Anti-Federalists, who were opposed to the new Constitution, were generally local rather than cosmopolitan in perspective, oriented to plantations and farms rather than commerce or finance, and wanted strong state governments and a weak national government. According to political scientist James Wilson, the Anti-Federalists "were much more committed to strong states and a weak national government....A strong national government, they felt, would be distant from the people and would use its powers to annihilate or absorb the functions that properly belonged to the states."

The Anti-Federalist critique soon centered on the absence of a bill of rights, which Federalists in the ratifying conventions promised to provide. Washington and Madison had personally pledged to consider amendments, realizing that they would be necessary to reduce pressure for a second constitutional convention that might drastically alter and weaken the new federal government. Madison proposed amendments that gave more rights to individuals than to states, which led to criticisms of diversion by Anti-Federalists.

The outgoing Congress of the Confederation scheduled elections for the new government, and set March 4, 1789 as the date that the new government would take power.

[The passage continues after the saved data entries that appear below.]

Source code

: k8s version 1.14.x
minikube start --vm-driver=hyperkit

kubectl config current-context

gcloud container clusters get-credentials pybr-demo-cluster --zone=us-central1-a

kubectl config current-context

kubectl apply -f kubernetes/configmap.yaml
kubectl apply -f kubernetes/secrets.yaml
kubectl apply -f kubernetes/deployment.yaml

In 1789, the new Congress of the United States submitted twelve articles of amendment to the states. Ten of these articles, written by congressional committees, achieved passage on December 15, 1791, and became the United States Bill of Rights. The Tenth Amendment set the guidelines for federalism in the United States.

=== Federalist Party ===

After the first federalist movement achieved its aims in promoting the Constitution, an official Federalist Party emerged with slightly different aims. This one was based on the policies of Alexander Hamilton and his allies for a stronger national government, a loose construction of the Constitution, and a mercantile (rather than agricultural) economy. As time progressed, the factions which adhered to these policies organized themselves into the nation's first political party, the Federalist Party, and the movement's focus and fortunes began to track those of the party it spawned.

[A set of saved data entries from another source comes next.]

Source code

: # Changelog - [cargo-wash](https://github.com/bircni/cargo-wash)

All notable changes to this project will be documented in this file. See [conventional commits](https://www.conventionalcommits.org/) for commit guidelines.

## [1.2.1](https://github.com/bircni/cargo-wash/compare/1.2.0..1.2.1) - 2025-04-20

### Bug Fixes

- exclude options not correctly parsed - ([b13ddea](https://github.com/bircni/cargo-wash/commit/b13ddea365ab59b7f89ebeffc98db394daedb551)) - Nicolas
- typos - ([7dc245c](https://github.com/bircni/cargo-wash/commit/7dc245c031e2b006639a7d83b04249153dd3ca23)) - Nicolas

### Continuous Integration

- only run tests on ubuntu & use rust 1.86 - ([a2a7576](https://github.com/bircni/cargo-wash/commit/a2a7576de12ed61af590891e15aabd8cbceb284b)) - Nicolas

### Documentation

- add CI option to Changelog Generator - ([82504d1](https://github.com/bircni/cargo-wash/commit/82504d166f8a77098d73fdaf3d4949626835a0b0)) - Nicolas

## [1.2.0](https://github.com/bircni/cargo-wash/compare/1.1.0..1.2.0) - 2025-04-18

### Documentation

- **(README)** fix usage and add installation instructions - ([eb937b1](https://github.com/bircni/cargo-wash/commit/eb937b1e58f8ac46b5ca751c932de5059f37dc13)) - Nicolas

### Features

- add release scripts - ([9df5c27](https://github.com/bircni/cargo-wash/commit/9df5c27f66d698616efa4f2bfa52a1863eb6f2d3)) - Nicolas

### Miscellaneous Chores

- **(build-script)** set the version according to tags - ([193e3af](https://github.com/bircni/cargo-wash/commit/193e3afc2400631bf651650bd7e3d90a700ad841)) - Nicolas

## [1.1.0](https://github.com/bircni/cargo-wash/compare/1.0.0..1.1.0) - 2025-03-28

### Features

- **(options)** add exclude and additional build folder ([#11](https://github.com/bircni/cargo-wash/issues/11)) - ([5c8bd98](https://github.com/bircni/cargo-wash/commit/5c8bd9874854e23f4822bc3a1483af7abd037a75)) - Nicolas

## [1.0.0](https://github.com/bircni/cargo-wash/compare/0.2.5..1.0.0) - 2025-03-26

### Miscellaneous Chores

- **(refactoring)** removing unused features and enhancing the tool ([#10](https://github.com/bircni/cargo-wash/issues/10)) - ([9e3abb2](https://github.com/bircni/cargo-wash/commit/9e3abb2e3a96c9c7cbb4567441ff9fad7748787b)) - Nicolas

While the Federalist movement of the 1780s and the Federalist Party were distinct entities, they were related in more than just a common name. The Jeffersonian or Democratic-Republican Party, the opposition to the Federalist Party, emphasized the fear that a strong national government was a threat to the liberties of the people. They stressed that the national debt created by the new government would bankrupt the country, and that federal bondholders were paid through taxes collected from honest farmers and workingmen. These themes resonated with the Anti-Federalists, the opposition to the Federalist movement of the 1780s. As Norman Risjord has documented for Virginia, of the supporters of the Constitution in 1788, 69% joined the Federalist party, while nearly all (94%) of the opponents joined the Republicans. 71% of Thomas Jefferson's supporters in Virginia were former Anti-Federalists who continued to fear centralized government, while only 29% had been proponents of the Constitution a few years before. However, James Madison, who was one of the strongest proponents of the Constitution and a member of the first federalist movement, became a Jeffersonian, while some who were Anti-Federalists prior to the ratification of the Constitution, such as Patrick Henry, became supportive of the Federalist Party.

The movement reached its zenith with the election of John Adams, an overtly Federalist President. However, with the defeat of Adams in the election of 1800 and the death of Hamilton, the Federalist Party began a long decline from which it never recovered. What finally finished off the Federalist party was the Hartford Convention of 1814, in which five New England states gathered to discuss several constitutional amendments necessary to protect New England's interests in regard to the blockade of their ports by the British during the War of 1812. The threat of secession also was proposed during these secret meetings. Three delegates were sent to Washington, DC to negotiate New England's terms only to discover the signing of the Treaty of Ghent, ending the war with the British. Across the nation, Republicans used the great victory at New Orleans to ridicule the Federalists as cowards or defeatists. The Federalists were thereafter associated with the disloyalty and parochialism of the Hartford Convention and destroyed as a political force.

==Under the Marshall Court==

The United States Supreme Court under Chief Justice John Marshall played an important role in defining the power of the federal and state governments during the early 19th century. As the U.S. Constitution does not specifically define many dividing lines between the layers of government, the Supreme Court settled the issue in New York. The question was answered particularly in the cases, McCulloch v. Maryland, in which the court unanimously found that the states could not tax a federal institution that was deemed legitimate and appropriate, Gibbons v. Ogden, in which Congress was confirmed control of interstate commerce under the commerce clause instead of the states, and Marbury v. Madison, which broadly expanded the power of the national government. A notable instance in which the Marshall Court empowered the states under federalism was in that of Barron v. Baltimore, a case which resulted in Marshall's court unanimously concluding that the 5th amendment only applied to the federal government and not the states.

==Dual federalism==

Despite Chief Justice Marshall's strong push for the federal government, the court of his successor, Roger B. Taney (1835–1864), decided cases that favored equally strong national and state governments. The basic philosophy during this time was that the U.S. Government ought to be limited to its enumerated powers and that all others belonged to the states. Any powers that were not granted to the U. S. Government by the Constitution were handed over to the states through the Tenth Amendment. Dual federalism had a significant impact on social issues in the United States. Dred Scott v. Sanford was an example of how Taney's dual federalism helped stir up tensions eventually leading to the outbreak of the Civil War. Another example of dual federalism's social impact was in the Plessy v. Ferguson ruling. Dual federalism had set up that the U.S. Government could not legislate on moral issues. It was an issue that had to be decided by the states, and thus "separate but equal" could exist. Lastly, near the end of dual federalism's lifespan, both the Sixteenth and the Seventeenth Amendment bolstered the power of the national government, and divided state and federal power (Fuad Nor, 1977).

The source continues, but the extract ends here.